▸ **Provided entries**

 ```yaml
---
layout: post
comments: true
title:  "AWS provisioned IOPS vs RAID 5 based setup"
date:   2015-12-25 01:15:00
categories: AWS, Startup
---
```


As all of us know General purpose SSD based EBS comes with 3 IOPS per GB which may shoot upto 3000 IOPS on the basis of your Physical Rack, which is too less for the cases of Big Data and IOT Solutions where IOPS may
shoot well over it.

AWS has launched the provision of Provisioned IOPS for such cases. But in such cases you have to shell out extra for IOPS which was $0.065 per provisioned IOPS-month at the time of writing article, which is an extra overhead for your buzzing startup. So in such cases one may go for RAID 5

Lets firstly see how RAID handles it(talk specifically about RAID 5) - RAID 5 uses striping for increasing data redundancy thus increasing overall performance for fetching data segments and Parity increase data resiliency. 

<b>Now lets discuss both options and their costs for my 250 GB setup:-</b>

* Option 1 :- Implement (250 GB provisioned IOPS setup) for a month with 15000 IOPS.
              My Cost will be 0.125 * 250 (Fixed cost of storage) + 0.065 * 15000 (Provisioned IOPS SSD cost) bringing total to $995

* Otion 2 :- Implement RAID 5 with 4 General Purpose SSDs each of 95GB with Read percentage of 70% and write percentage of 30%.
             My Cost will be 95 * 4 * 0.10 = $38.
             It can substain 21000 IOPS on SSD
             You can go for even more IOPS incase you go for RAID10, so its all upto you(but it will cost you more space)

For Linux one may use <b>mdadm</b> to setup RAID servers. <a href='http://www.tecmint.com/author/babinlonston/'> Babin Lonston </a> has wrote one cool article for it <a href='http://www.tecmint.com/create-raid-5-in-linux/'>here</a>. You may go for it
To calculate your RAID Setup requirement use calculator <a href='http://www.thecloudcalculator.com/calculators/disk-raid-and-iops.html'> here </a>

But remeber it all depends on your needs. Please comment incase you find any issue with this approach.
* * *
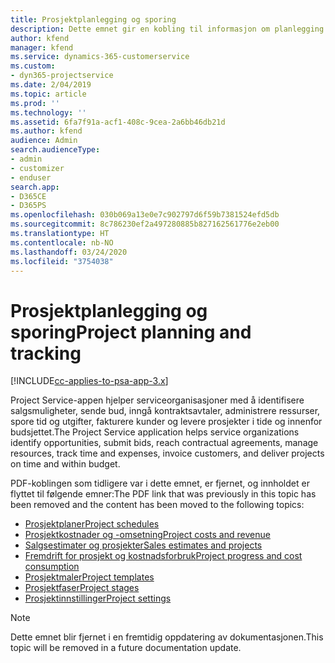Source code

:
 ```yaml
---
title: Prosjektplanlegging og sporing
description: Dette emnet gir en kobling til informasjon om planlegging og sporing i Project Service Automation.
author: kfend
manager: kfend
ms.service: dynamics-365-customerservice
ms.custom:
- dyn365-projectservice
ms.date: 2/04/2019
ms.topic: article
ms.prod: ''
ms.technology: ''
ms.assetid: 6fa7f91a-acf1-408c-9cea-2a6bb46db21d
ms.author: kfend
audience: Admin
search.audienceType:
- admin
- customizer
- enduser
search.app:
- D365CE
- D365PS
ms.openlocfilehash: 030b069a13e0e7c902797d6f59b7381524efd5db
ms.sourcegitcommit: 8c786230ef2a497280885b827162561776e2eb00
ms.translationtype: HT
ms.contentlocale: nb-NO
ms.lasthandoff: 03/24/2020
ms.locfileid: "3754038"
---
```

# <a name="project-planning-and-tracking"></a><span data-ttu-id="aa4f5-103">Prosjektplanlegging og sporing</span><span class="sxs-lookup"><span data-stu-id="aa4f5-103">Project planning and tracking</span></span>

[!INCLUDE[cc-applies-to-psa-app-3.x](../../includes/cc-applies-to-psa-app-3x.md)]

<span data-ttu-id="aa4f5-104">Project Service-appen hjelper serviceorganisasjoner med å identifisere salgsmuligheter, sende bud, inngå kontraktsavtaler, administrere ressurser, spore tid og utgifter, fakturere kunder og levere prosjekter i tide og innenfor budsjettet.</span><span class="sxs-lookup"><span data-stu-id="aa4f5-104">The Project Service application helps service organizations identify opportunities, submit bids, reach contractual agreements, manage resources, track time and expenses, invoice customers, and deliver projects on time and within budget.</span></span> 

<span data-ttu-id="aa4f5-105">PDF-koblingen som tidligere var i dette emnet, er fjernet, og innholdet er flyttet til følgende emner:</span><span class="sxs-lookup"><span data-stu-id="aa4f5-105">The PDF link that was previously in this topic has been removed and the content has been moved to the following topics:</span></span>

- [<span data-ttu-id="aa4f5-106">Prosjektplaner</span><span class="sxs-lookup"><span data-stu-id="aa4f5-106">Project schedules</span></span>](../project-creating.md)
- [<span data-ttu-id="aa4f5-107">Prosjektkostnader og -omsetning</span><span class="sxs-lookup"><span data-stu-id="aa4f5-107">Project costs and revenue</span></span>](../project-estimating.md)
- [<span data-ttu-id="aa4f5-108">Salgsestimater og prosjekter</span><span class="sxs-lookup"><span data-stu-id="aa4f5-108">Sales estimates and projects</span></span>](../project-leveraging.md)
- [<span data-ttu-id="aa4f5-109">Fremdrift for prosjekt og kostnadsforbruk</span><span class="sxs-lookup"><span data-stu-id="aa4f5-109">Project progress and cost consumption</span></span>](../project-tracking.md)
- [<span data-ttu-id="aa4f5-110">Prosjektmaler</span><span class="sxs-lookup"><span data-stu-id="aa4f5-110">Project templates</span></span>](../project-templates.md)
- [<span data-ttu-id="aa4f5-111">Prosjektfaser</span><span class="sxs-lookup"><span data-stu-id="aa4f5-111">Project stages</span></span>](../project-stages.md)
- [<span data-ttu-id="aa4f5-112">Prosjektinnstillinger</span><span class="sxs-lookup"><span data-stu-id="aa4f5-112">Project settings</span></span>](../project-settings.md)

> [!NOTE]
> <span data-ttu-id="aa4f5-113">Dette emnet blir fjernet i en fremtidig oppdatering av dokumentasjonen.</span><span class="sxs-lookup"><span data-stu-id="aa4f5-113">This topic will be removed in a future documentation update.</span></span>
...
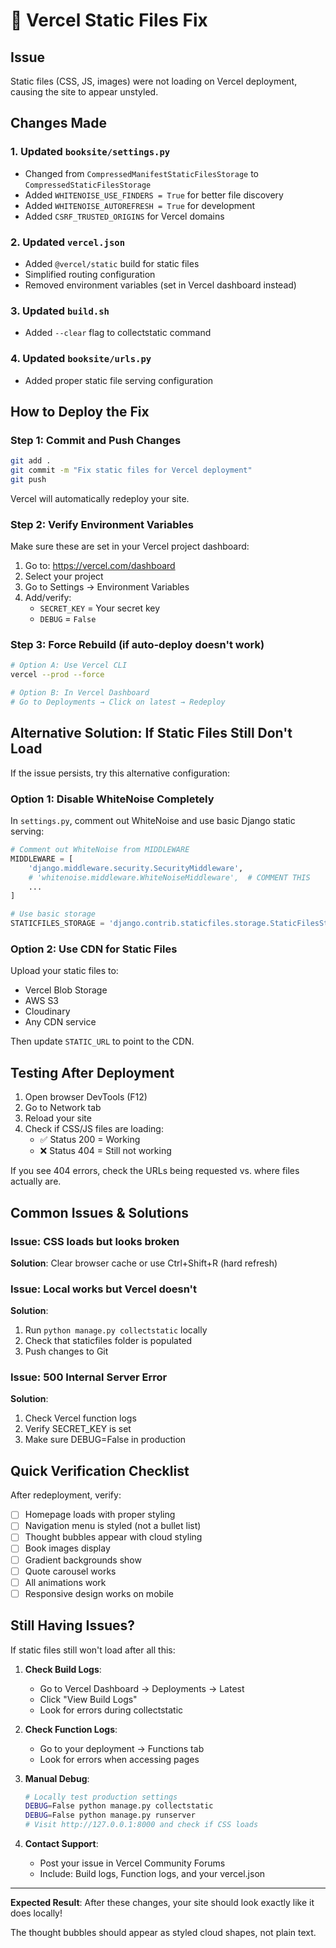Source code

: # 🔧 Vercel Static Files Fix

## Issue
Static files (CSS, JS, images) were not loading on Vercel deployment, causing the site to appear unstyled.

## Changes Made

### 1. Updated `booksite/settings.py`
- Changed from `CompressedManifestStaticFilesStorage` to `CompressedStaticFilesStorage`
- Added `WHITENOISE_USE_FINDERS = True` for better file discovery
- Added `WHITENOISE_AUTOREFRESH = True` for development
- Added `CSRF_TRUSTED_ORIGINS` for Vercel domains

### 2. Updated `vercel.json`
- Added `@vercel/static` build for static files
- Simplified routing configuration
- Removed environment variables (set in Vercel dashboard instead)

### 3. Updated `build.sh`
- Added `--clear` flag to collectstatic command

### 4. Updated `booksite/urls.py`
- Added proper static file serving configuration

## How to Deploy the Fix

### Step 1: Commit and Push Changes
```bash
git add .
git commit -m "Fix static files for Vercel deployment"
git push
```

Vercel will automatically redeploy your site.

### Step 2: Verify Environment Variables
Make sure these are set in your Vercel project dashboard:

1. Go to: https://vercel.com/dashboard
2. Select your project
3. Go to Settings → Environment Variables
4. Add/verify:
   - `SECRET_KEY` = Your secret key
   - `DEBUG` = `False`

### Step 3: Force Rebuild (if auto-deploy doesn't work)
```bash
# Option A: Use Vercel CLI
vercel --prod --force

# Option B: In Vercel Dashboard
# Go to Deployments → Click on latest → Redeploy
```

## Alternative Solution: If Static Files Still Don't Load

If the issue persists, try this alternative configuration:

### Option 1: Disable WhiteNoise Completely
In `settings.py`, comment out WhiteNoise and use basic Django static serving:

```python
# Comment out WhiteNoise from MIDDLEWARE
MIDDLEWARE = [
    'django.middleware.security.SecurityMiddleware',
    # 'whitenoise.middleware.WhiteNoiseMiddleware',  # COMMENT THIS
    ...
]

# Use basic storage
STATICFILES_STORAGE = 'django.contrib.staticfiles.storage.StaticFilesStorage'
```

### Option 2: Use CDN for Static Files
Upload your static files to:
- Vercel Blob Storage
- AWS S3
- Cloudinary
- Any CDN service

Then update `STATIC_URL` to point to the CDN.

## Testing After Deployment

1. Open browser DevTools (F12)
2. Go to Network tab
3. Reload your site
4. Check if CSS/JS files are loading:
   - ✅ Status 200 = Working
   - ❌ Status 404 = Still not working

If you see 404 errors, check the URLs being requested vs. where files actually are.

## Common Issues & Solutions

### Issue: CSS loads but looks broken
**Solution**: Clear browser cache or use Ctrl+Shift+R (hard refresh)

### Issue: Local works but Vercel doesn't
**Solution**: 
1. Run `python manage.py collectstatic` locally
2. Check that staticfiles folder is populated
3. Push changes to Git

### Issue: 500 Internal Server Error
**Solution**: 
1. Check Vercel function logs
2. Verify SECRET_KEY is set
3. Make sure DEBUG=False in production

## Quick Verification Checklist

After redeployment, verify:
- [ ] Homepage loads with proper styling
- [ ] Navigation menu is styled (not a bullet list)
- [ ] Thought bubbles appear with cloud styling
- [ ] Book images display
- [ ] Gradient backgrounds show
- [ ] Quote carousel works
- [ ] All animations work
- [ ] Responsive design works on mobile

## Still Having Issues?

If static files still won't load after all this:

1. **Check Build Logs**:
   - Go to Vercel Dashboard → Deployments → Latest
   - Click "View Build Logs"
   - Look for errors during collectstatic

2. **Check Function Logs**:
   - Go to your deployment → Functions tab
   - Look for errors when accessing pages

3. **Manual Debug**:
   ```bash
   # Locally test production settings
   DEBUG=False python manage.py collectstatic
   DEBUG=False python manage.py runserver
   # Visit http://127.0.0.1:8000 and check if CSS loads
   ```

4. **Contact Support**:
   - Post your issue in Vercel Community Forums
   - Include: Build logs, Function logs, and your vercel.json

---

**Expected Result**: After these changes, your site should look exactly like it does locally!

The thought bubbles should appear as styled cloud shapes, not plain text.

▸ **Work task**
Check each line of the data for "configuration". Copy the lines where it turns up.

▸ **Answer box**
- Simplified routing configuration
- Added proper static file serving configuration
If the issue persists, try this alternative configuration:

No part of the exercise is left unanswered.